Segment Open
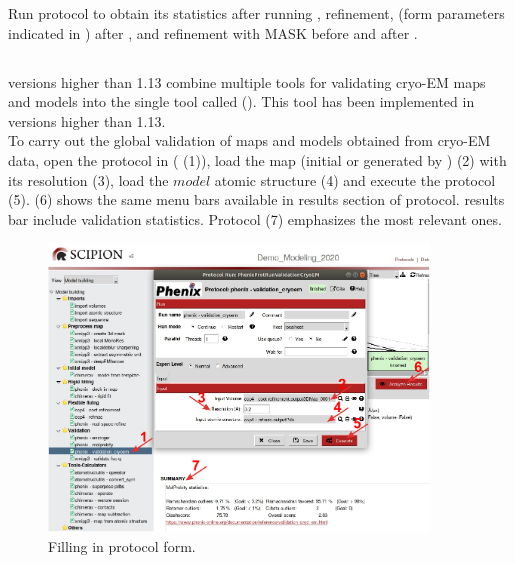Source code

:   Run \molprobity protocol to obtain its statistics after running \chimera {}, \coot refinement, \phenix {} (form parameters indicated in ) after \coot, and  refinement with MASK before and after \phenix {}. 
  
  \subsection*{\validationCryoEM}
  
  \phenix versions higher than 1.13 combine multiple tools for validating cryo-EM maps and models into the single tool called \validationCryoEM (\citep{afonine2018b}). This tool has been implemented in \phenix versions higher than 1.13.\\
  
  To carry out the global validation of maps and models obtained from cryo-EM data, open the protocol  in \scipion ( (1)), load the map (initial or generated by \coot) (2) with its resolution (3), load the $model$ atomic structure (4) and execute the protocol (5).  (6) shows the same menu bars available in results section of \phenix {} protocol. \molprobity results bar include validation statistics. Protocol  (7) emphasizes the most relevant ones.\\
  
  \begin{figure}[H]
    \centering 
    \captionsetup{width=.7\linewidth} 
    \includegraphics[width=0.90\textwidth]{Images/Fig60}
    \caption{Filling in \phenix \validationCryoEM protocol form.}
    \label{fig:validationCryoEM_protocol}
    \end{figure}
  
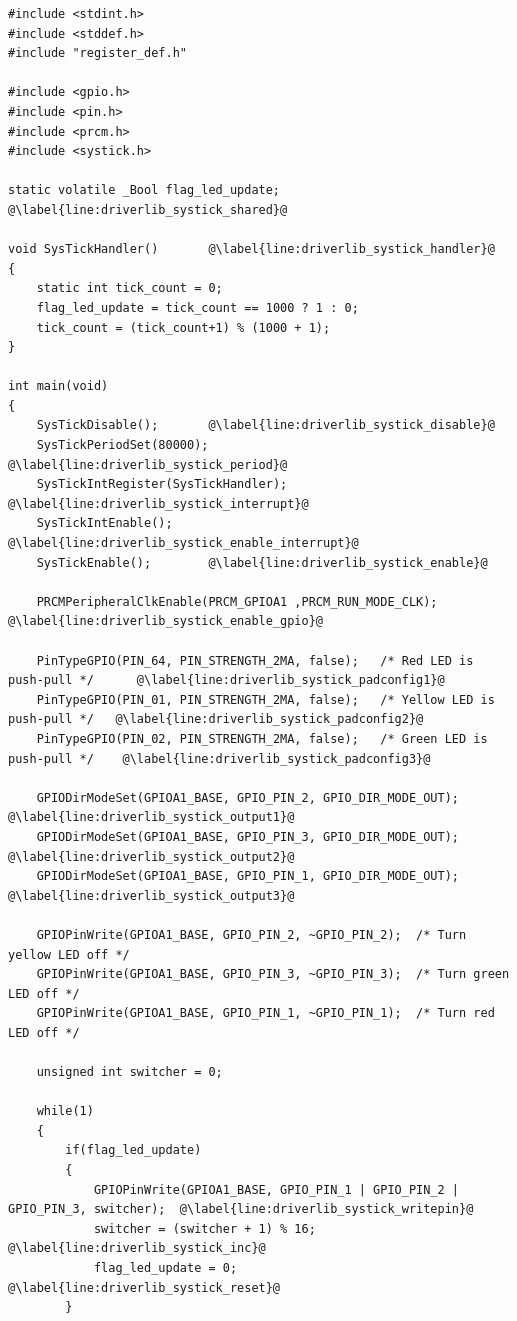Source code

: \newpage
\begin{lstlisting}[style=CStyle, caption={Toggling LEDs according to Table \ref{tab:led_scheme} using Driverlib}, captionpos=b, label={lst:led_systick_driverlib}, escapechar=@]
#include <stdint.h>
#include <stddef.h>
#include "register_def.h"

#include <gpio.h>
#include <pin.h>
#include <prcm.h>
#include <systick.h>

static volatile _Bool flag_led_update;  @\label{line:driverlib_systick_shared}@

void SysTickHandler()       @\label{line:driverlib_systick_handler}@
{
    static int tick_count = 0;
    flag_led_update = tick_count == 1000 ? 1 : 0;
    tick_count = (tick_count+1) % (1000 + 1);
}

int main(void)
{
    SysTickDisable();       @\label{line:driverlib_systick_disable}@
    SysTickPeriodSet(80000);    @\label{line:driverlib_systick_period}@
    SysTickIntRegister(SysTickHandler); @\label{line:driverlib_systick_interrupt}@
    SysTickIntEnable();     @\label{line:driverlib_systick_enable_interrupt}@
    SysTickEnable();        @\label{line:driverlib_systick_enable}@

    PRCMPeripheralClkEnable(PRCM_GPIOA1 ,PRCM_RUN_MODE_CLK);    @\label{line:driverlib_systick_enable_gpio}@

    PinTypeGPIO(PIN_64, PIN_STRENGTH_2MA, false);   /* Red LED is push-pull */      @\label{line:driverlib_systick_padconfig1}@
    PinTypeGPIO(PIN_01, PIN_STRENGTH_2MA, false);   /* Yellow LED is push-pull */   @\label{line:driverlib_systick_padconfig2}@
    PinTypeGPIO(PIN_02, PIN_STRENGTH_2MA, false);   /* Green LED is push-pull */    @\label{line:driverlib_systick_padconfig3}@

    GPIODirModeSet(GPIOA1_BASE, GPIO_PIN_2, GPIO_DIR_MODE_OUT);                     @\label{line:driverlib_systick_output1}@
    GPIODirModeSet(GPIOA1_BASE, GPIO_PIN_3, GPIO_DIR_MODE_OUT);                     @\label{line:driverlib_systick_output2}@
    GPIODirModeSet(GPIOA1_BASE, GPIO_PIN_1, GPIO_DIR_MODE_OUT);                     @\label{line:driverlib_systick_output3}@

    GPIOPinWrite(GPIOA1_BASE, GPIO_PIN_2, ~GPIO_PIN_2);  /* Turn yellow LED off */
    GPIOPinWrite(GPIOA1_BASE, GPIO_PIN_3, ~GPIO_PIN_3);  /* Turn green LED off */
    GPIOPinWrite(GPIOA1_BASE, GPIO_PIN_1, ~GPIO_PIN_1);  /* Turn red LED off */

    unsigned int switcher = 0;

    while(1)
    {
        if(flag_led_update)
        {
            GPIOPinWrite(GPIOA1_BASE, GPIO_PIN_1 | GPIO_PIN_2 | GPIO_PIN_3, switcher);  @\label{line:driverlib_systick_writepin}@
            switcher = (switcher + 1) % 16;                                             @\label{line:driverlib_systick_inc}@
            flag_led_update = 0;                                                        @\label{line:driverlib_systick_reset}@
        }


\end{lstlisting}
Segment Closed
Take the material above from its first line through the line holding "higher than 1.13.\\" and set it down exactly, without the pictures.

Source code

:   Run \molprobity protocol to obtain its statistics after running \chimera {}, \coot refinement, \phenix {} (form parameters indicated in ) after \coot, and  refinement with MASK before and after \phenix {}. 
  
  \subsection*{\validationCryoEM}
  
  \phenix versions higher than 1.13 combine multiple tools for validating cryo-EM maps and models into the single tool called \validationCryoEM (\citep{afonine2018b}). This tool has been implemented in \phenix versions higher than 1.13.\\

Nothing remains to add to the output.